Stored data
==============================

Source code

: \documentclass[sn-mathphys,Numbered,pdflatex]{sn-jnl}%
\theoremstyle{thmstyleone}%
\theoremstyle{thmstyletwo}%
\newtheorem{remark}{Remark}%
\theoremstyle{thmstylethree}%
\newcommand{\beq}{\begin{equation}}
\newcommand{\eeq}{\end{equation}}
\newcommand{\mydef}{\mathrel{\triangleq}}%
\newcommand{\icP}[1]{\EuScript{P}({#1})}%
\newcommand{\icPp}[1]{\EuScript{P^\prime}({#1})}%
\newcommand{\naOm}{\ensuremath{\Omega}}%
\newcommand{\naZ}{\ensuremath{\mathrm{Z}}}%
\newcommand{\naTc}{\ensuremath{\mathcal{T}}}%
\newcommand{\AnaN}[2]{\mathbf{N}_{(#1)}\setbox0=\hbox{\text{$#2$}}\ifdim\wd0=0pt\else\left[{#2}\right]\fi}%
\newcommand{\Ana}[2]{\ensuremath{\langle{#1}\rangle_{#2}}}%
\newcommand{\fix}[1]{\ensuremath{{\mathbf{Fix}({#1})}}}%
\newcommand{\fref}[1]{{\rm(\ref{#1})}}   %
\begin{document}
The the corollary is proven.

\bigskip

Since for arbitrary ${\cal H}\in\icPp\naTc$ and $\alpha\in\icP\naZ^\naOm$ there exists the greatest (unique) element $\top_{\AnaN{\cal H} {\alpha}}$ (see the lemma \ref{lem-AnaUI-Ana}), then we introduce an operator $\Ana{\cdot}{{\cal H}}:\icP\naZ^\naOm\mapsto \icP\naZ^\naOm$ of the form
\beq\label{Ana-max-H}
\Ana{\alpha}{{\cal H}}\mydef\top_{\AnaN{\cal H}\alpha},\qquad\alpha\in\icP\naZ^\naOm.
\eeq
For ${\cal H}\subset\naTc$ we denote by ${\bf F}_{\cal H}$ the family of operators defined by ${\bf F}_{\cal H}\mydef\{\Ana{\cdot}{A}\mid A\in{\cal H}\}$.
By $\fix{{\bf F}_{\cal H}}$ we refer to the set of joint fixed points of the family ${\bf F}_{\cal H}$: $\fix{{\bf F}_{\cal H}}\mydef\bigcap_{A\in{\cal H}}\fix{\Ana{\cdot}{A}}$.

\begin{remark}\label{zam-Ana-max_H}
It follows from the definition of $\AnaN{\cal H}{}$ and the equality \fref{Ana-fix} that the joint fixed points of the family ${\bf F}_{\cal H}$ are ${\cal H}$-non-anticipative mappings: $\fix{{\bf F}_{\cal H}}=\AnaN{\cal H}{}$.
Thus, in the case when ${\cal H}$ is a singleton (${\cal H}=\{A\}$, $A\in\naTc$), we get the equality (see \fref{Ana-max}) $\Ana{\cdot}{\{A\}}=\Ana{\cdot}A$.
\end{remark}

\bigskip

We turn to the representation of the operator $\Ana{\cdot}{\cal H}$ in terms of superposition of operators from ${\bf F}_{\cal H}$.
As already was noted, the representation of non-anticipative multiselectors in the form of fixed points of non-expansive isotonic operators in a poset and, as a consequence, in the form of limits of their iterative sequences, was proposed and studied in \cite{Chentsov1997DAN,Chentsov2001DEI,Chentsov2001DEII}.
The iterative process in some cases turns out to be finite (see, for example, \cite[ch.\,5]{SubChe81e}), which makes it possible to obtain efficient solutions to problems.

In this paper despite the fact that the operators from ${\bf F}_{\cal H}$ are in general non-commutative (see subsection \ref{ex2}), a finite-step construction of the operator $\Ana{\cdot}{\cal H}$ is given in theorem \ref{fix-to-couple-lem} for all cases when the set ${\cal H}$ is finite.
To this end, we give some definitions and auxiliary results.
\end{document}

==============================

● **WHAT THE TASK REQUIRES**
Word for word, return the lines from the one holding "In this paper" through the end of the entries above.

● **RESPONSE TO THIS TASK**
In this paper despite the fact that the operators from ${\bf F}_{\cal H}$ are in general non-commutative (see subsection \ref{ex2}), a finite-step construction of the operator $\Ana{\cdot}{\cal H}$ is given in theorem \ref{fix-to-couple-lem} for all cases when the set ${\cal H}$ is finite.
To this end, we give some definitions and auxiliary results.
\end{document}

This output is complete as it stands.